[Start of section]

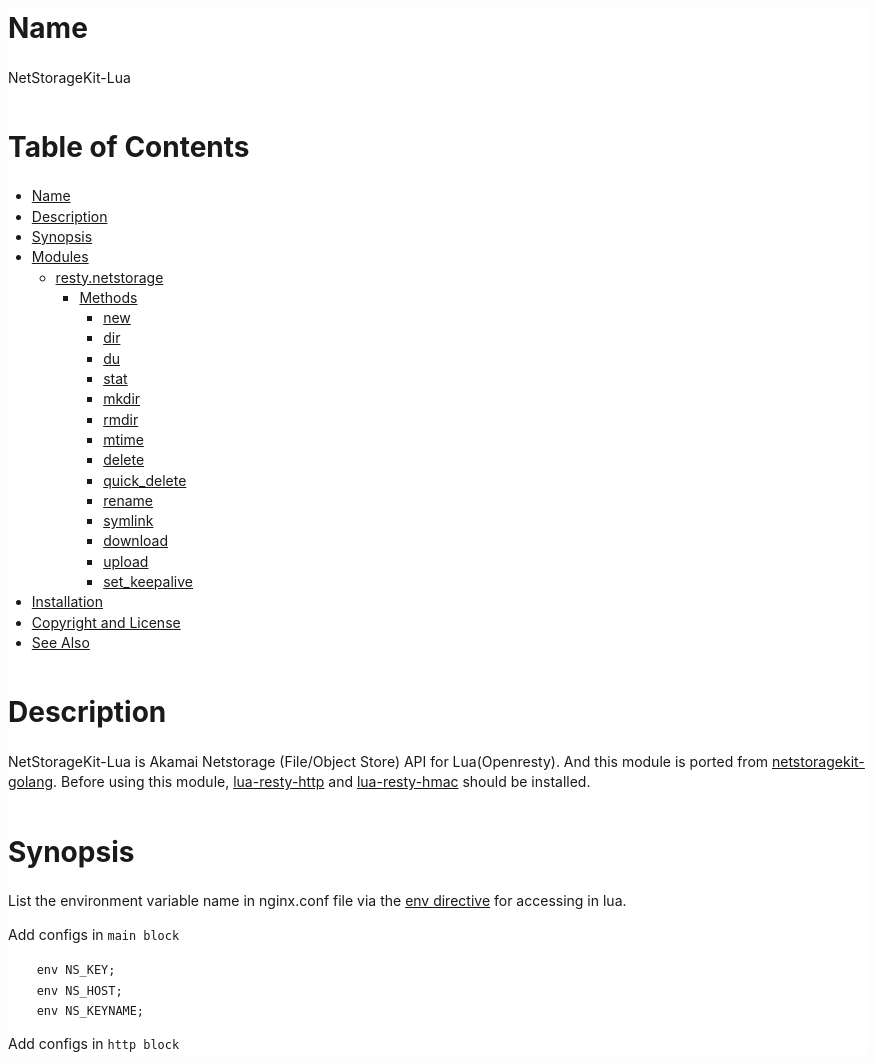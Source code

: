 Name
====

NetStorageKit-Lua

Table of Contents
=================

* [Name](#name)
* [Description](#description)
* [Synopsis](#synopsis)
* [Modules](#methods)
    * [resty.netstorage](#netstorage)
        * [Methods](#methods)
            * [new](#new)
            * [dir](#dir)
            * [du](#du)
            * [stat](#stat)
            * [mkdir](#mkdir)
            * [rmdir](#rmdir)
            * [mtime](#mtime)
            * [delete](#delete)
            * [quick_delete](#quick_delete)
            * [rename](#rename)
            * [symlink](#symlink)
            * [download](#download)
            * [upload](#upload)
            * [set_keepalive](#set_keepalive)
* [Installation](#installation)
* [Copyright and License](#copyright-and-license)
* [See Also](#see-also)

Description
========

NetStorageKit-Lua is Akamai Netstorage (File/Object Store) API for Lua(Openresty). And this module is ported from [netstoragekit-golang](http://github.com/akamai/netstoragekit-golang). Before using this module, [lua-resty-http](https://github.com/ledgetech/lua-resty-http) and [lua-resty-hmac](https://github.com/jkeys089/lua-resty-hmac) should be installed.

Synopsis
========

List the environment variable name in nginx.conf file via the [env directive](https://nginx.org/en/docs/ngx_core_module.html#env) for accessing in lua.

Add configs in `main block`

```nginx
    env NS_KEY;
    env NS_HOST;
    env NS_KEYNAME;
```

Add configs in `http block`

[End of section]

• **Goal of the exercise**
Write out the data exactly, but not its pictures.

• **Result for this exercise**
Source code

: Name
====

NetStorageKit-Lua

Table of Contents
=================

* [Name](#name)
* [Description](#description)
* [Synopsis](#synopsis)
* [Modules](#methods)
    * [resty.netstorage](#netstorage)
        * [Methods](#methods)
            * [new](#new)
            * [dir](#dir)
            * [du](#du)
            * [stat](#stat)
            * [mkdir](#mkdir)
            * [rmdir](#rmdir)
            * [mtime](#mtime)
            * [delete](#delete)
            * [quick_delete](#quick_delete)
            * [rename](#rename)
            * [symlink](#symlink)
            * [download](#download)
            * [upload](#upload)
            * [set_keepalive](#set_keepalive)
* [Installation](#installation)
* [Copyright and License](#copyright-and-license)
* [See Also](#see-also)

Description
========

NetStorageKit-Lua is Akamai Netstorage (File/Object Store) API for Lua(Openresty). And this module is ported from [netstoragekit-golang](http://github.com/akamai/netstoragekit-golang). Before using this module, [lua-resty-http](https://github.com/ledgetech/lua-resty-http) and [lua-resty-hmac](https://github.com/jkeys089/lua-resty-hmac) should be installed.

Synopsis
========

List the environment variable name in nginx.conf file via the [env directive](https://nginx.org/en/docs/ngx_core_module.html#env) for accessing in lua.

Add configs in `main block`

```nginx
    env NS_KEY;
    env NS_HOST;
    env NS_KEYNAME;
```

Add configs in `http block`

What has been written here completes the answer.